L'exil en Angleterre
Napoléon III avait été remis en liberté après sa captivité chez les Prussiens ; il arriva à Chislehurst le 20 mars 1871. Alors fut organisé autour des anciens souverains et de leur fils une manière de cour, avec les deux nièces de l'Impératrice, filles de la duchesse d'Albe (plus tard duchesse de Medina-Coeli et duchesse de Tamamès), avec le duc de Bassano, ancien grand chambellan, fils le marquis de Bassano, le comte Clary, Mme Lebreton, Augustin Filon, précepteur du Prince, et quelques personnes, fidèles aux exilés, qui constituaient un service d'honneur.
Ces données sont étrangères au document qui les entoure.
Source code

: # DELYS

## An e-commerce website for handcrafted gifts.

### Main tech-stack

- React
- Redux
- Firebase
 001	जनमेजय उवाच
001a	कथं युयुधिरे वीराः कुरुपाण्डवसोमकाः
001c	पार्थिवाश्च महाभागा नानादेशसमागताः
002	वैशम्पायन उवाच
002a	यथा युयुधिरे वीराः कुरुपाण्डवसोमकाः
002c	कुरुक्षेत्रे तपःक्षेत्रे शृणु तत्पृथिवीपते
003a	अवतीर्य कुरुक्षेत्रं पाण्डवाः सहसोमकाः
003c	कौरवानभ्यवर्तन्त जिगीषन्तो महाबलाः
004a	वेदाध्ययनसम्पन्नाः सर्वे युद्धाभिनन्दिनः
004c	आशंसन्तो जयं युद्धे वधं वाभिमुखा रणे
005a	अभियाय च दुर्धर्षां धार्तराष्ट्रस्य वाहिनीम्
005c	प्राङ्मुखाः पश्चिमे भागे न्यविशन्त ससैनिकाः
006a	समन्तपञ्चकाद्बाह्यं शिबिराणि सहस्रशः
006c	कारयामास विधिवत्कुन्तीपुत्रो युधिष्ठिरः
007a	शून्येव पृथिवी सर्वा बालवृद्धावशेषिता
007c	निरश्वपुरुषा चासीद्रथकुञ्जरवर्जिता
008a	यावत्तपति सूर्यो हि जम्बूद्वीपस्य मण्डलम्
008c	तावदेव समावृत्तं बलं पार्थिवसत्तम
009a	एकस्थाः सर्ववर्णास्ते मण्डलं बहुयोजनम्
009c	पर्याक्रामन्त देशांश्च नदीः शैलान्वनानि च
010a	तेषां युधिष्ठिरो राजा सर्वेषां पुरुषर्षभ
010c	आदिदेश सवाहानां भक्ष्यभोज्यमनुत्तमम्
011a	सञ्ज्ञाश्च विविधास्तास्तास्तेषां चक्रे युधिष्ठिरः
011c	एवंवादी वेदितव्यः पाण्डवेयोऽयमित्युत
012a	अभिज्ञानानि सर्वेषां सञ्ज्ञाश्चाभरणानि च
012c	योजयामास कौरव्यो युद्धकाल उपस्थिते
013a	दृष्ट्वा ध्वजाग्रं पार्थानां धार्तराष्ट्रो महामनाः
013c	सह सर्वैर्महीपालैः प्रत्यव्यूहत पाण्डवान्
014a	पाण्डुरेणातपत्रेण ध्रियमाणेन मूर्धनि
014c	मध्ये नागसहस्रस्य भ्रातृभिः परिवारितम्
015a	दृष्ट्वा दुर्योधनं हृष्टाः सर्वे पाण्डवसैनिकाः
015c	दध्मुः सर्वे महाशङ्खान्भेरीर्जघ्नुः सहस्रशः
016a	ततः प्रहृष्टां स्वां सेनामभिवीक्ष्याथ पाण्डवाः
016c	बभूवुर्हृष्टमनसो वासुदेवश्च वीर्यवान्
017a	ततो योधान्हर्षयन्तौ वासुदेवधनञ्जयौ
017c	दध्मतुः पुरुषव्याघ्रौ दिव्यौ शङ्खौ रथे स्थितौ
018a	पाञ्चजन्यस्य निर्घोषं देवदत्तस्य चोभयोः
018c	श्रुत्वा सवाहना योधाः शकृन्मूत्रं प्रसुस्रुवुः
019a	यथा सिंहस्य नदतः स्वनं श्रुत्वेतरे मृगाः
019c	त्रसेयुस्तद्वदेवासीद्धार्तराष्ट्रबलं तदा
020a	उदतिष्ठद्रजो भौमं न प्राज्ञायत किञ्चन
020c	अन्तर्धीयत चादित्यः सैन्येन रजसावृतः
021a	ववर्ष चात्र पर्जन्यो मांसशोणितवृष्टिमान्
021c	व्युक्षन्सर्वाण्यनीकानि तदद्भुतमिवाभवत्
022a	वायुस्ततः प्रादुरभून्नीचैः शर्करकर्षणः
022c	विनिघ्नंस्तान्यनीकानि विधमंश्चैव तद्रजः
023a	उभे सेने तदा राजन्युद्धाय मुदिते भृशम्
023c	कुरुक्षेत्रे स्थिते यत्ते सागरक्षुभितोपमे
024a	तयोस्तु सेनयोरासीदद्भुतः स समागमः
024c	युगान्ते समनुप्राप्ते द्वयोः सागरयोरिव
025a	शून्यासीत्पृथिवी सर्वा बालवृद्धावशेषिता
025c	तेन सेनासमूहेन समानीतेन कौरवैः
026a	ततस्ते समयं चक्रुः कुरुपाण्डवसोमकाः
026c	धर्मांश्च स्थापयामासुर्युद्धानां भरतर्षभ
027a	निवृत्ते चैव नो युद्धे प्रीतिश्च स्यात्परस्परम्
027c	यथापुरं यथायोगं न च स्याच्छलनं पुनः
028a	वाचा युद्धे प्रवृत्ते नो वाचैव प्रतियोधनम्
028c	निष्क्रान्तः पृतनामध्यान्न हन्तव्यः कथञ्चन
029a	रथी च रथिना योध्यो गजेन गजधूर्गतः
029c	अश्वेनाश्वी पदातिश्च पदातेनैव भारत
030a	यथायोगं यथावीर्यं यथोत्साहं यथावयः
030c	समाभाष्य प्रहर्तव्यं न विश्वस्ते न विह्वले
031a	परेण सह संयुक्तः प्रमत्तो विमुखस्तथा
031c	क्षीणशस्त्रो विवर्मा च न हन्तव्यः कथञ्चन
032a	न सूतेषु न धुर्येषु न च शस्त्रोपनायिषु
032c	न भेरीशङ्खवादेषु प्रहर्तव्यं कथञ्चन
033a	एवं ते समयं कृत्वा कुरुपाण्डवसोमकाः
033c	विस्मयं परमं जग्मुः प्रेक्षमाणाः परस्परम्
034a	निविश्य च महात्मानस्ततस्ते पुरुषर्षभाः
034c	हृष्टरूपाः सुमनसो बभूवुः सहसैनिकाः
La mort de Napoléon III survint le 9 janvier 1873. Ce ne fut pas seulement un grand deuil pour sa veuve et pour son fils ; ce fut encore un événement gros de conséquences politiques. Le nouveau chef du parti bonapartiste, Napoléon IV, était un jeune homme de près de dix-sept ans à cette époque, sur qui ses partisans pouvaient fonder de légitimes espérances. Dans les derniers jours du mois d'août 1870, quand on attendait les pires malheurs, l'Impératrice découragée avait envisagé pour le Prince impérial le repos du silence ; elle avait dit à Mérimée : « J'espère que mon fils n'aura pas d'ambition et qu'il vivra heureux dans l'obscurité » .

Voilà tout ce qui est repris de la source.